Soruşturma yürüten Anadolu Cumhuriyet Başsavcılığı Vergi Suçları Soruşturma Bürosu’na çıkan Polat çiftinin şüpheli sıfatıyla ifadeleri alındı. Polat çifti ifadelerinin alınmasının ardından adliyeden ayrıldı.
Dilan Polat’ın ifadesinde “vergi kanununa muhalefet” konusuyla ilgili bir bilgisinin olmadığını iddia ettiği, eşi Engin Polat’ın ise şirketlerindeki eyleme ilişkin “gerçek ticaret yaptık” şeklinde beyanda bulunduğu öğrenildi.
Soruşturmada baba Sezgin Polat’ın da aralarında olduğu diğer dört şüphelinin de ifadesinin alınacağı belirtildi.

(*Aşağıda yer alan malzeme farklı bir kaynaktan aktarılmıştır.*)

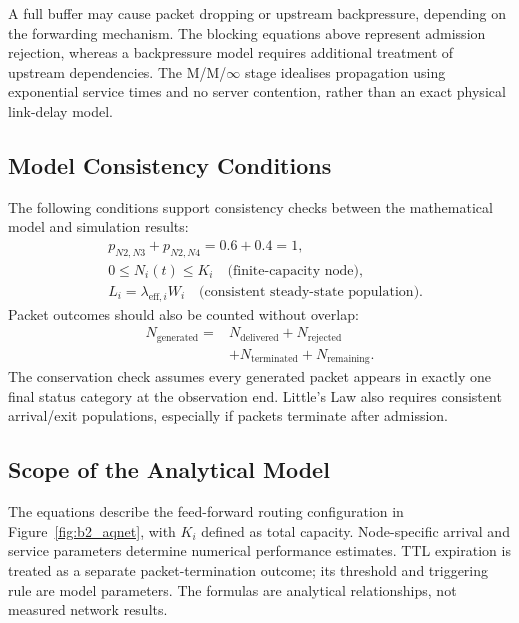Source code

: A full buffer may cause packet dropping or upstream backpressure,
depending on the forwarding mechanism. The blocking equations above
represent admission rejection, whereas a backpressure model requires
additional treatment of upstream dependencies. The M/M/$\infty$ stage
idealises propagation using exponential service times and no
server contention, rather than an exact physical link-delay model.

\subsection{Model Consistency Conditions}
The following conditions support consistency checks between the
mathematical model and simulation results:
\begin{align}
&p_{N2,N3}+p_{N2,N4}=0.6+0.4=1,
\label{eq:b2_routing_sum}\\
&0\leq N_i(t)\leq K_i\quad\text{(finite-capacity node)},
\label{eq:b2_capacity}\\
&L_i=\lambda_{\mathrm{eff},i}W_i
\quad\text{(consistent steady-state population)}.
\label{eq:b2_little}
\end{align}
Packet outcomes should also be counted without overlap:
\begin{equation}
\begin{split}
N_{\mathrm{generated}}={}&N_{\mathrm{delivered}}+
N_{\mathrm{rejected}}\\
&+N_{\mathrm{terminated}}+N_{\mathrm{remaining}}.
\end{split}
\label{eq:b2_balance}
\end{equation}
The conservation check assumes every generated packet appears in
exactly one final status category at the observation end. Little's
Law also requires consistent arrival/exit populations, especially if
packets terminate after admission.

\subsection{Scope of the Analytical Model}
The equations describe the feed-forward routing configuration in
Figure~\ref{fig:b2_aqnet}, with $K_i$ defined as total capacity.
Node-specific arrival and service parameters determine numerical
performance estimates. TTL expiration is treated as a separate
packet-termination outcome; its threshold and triggering rule are
model parameters. The formulas are analytical relationships, not
measured network results.
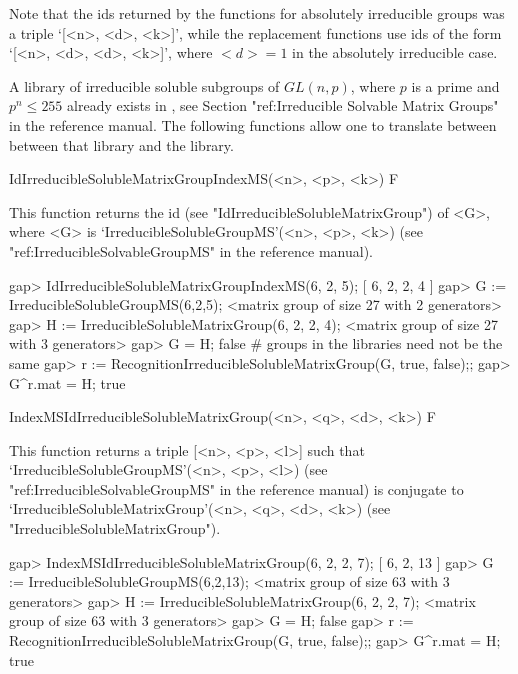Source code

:Note that the ids returned by the functions for absolutely irreducible groups was a triple `[<n>, <d>, <k>]', while the replacement functions use ids of the form `[<n>, <d>, <d>, <k>]', where $<d> = 1$ in the absolutely irreducible case.



A library of irreducible soluble subgroups of $GL(n, p)$, where $p$ is a 
prime and $p^n \leq 255$ already exists in {\GAP}, see Section "ref:Irreducible Solvable Matrix Groups" in the {\GAP} reference manual. The following functions
allow one to translate between between that library and the {\IRREDSOL} library. 


\>IdIrreducibleSolubleMatrixGroupIndexMS(<n>, <p>, <k>) F

This function returns the id (see "IdIrreducibleSolubleMatrixGroup") of <G>, 
where <G> is `IrreducibleSolubleGroupMS'(<n>, <p>, <k>) (see "ref:IrreducibleSolvableGroupMS" in the {\GAP} reference manual).

\beginexample
gap> IdIrreducibleSolubleMatrixGroupIndexMS(6, 2, 5);
[ 6, 2, 2, 4 ]
gap> G := IrreducibleSolubleGroupMS(6,2,5);
<matrix group of size 27 with 2 generators>
gap> H := IrreducibleSolubleMatrixGroup(6, 2, 2, 4);
<matrix group of size 27 with 3 generators>
gap> G = H;
false 
# groups in the libraries need not be the same
gap> r := RecognitionIrreducibleSolubleMatrixGroup(G, true, false);;
gap> G^r.mat = H;
true
\endexample

\>IndexMSIdIrreducibleSolubleMatrixGroup(<n>, <q>, <d>, <k>) F

This function returns a triple [<n>, <p>, <l>] such that
`IrreducibleSolubleGroupMS'(<n>, <p>, <l>) (see "ref:IrreducibleSolvableGroupMS" in the {\GAP} reference manual) is conjugate to
`IrreducibleSolubleMatrixGroup'(<n>, <q>, <d>, <k>) (see "IrreducibleSolubleMatrixGroup").

\beginexample
gap> IndexMSIdIrreducibleSolubleMatrixGroup(6, 2, 2, 7);
[ 6, 2, 13 ]
gap> G := IrreducibleSolubleGroupMS(6,2,13);
<matrix group of size 63 with 3 generators>
gap> H := IrreducibleSolubleMatrixGroup(6, 2, 2, 7);
<matrix group of size 63 with 3 generators>
gap> G = H;
false 
gap> r := RecognitionIrreducibleSolubleMatrixGroup(G, true, false);;
gap> G^r.mat = H;
true
\endexample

Öte yandan soruşturma kapsamında alınan bilirkişi raporunda incelenen yedi şirketin kamuyu 295 milyon lira zarara uğrattıklarının tespit edildiği yer aldı.
Cezaevine girdikleri güne dek lüks hayatına dair sosyal medya paylaşımlarıyla dikkati çeken, Kasım 2023’te ‘kara para aklama’, ‘vergi usul kanununa muhalefet’ ve ‘suç işlemek amacıyla örgüt kurma ve yönetme’ suçlamasıyla eşi Engin’le birlikte tutuklanan Dilan Polat tahliye edilmişti.
Kararın gerekçesi şuydu: “Üzerine atılı suçların vasıf ve mahiyeti, atılı suçlar için kanunda öngörülen hapis cezasının alt ve üst sınırlarıyla birlikte özellikle dosya kapsamındaki mevcut deliller ve alınan ifadeler ile MASAK tarafından hazırlanan raporun içeriği karşısında, atılı suçların vasfının sanık lehine değişmesi ihtimalinin bulunması ve tutukluluktan elde edilecek faydanın bu aşamada adli kontrol hükümleriyle de sağlanabilecek olması.”
1 Kasım 2023’te İstanbul merkezli altı ilde başlayan ve ilerleyen günlerde de devam eden operasyonlarda Dilan Polat ve eşi Engin Polat’ın da aralarında olduğu 24 şüpheli gözaltına alınmıştı.
Soruşturmada daha önce şirketlerinde yapılan aramalarda dijital materyal ve defterlere elkonan Polat çiftinin de yer aldığı şüphelilerle ilgili Mali Suçları Araştırma Kurulunca (MASAK) ön inceleme raporu hazırlanmış, raporda tasfiye halindeki üç firmadan aile bireylerine ait şirketlere sözde ticaret karşılığında sahte fatura kesilmesi yöntemiyle 200 milyon lira para girişi olduğu belirlenmişti.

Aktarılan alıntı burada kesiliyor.